Berita Wakatobi
Pemilik SPPG Numana Wakatobi Polisikan Penyebar Video Marah soal Menu MBG Meski Sudah Minta Maaf
Pemilik SPPG Numana H Ariadin melaporkan seorang warga berinisial LM usai mengamuk di gedung SPPG Nunama, Wakatobi, Sulawesi Tenggara.
Penulis: Desi Triana Aswan | Editor: Desi Triana Aswan
:quality(30):format(webp):focal(0.5x0.5:0.5x0.5)/sultra/foto/bank/originals/LM-saat-menyampaikan-permintaan-maaf-untuk-SPPG-Numana-Wakatobi.jpg)
TRIBUNNEWSSULTRA.COM - Pemilik Satuan Pelayanan Pemenuhan Gizi (SPPG) Numana Kecamatan Wangiwangi Selatan, Kabupaten Wakatobi, Sulawesi Tenggara (Sultra), H Ariadin melaporkan seorang warga berinisial LM.
Laporan tersebut berkaitan dengan dugaan pengancaman dan penganiayaan yang diduga dilakukan LM terhadap H Ariadin dan sejumlah karyawan SPPG setempat.

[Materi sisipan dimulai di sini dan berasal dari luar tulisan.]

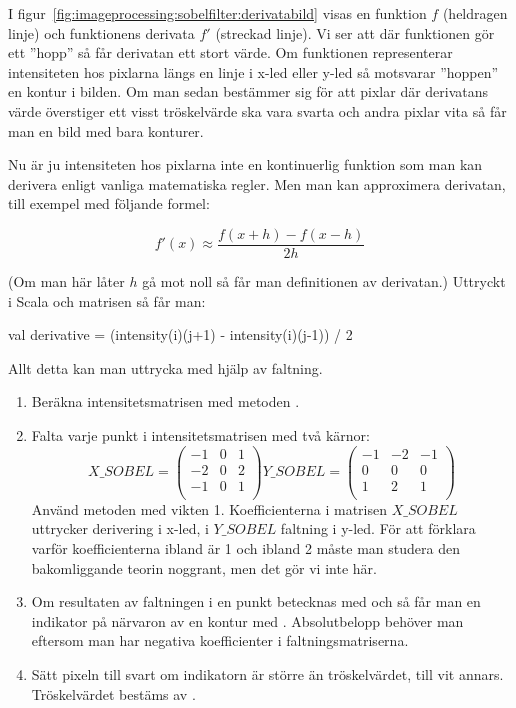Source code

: I figur~\ref{fig:imageprocessing:sobelfilter:derivatabild} visas en funktion $f$ (heldragen linje) och funktionens derivata $f'$ (streckad linje). Vi ser att där funktionen gör ett ''hopp'' så får derivatan ett stort värde. Om funktionen representerar intensiteten hos pixlarna längs en linje i x-led eller y-led så motsvarar ''hoppen'' en kontur i bilden. Om man sedan bestämmer sig för att pixlar där derivatans värde överstiger ett visst tröskelvärde ska vara svarta och andra pixlar vita så får man en bild med bara konturer. 

Nu är ju intensiteten hos pixlarna inte en kontinuerlig funktion som man kan derivera enligt vanliga matematiska regler. Men man kan approximera derivatan, till exempel med följande formel:

\begin{displaymath}
f'(x) \approx \frac{f(x+h) - f(x-h)}{2h}
\end{displaymath}

(Om man här låter $h$ gå mot noll så får man definitionen av derivatan.) Uttryckt i Scala och matrisen  så får man:

\begin{Code}
val derivative = (intensity(i)(j+1) - intensity(i)(j-1)) / 2
\end{Code}

Allt detta kan man uttrycka med hjälp av faltning. 

\begin{enumerate} 
	\item Beräkna intensitetsmatrisen med metoden .
	\item Falta varje punkt i intensitetsmatrisen med två kärnor:
$$
X\_SOBEL =
\begin{pmatrix}
  -1 & 0 & 1 \\
  -2 & 0 & 2 \\
  -1 & 0 & 1 \\
\end{pmatrix}
Y\_SOBEL =
\begin{pmatrix}
  -1 & -2 & -1 \\
  0 & 0 & 0 \\
  1 & 2 & 1 \\
\end{pmatrix}
$$
	Använd metoden  med vikten 1. Koefficienterna i matrisen $X\_SOBEL$ uttrycker derivering i x-led, i $Y\_SOBEL$ faltning i y-led. För att förklara varför koefficienterna ibland är 1 och ibland 2 måste man studera den bakomliggande teorin noggrant, men det gör vi inte här.
	\item Om resultaten av faltningen i en punkt betecknas med  och  så får man en indikator på närvaron av en kontur med . Absolutbelopp behöver man eftersom man har negativa koefficienter i faltningsmatriserna. 
	\item  Sätt pixeln till svart om indikatorn är större än tröskelvärdet, till vit annars. Tröskelvärdet bestäms av . 
\end{enumerate}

Hal ini disampaikan H Ariadin, saat menghubungi TribunnewsSultra.com, Kamis (28/5/2026).
Ariadin menjelaskan kronologi awal dirinya mendapat ancaman pada Rabu (13/5/2026).
Bermula saat LM datang ke SPPG Numana, sambil berteriak dengan nada keras memarahi seluruh pegawai.
Ia juga merekam aksinya tersebut dan mengunggahnya ke media sosial Facebook (FB) pada pertengahan Mei 2026 lalu.
Baca juga: Percakapan Terakhir Karyawati SPPG di Kendari Bareng Adiknya Sesaat Sebelum Ditemukan Tak Bernyawa
Ia mengaku bahwa istrinya telah mengalami keracunan akibat mengonsumsi menu Makan Bergizi Gratis (MBG) yang diolah oleh SPPG tersebut.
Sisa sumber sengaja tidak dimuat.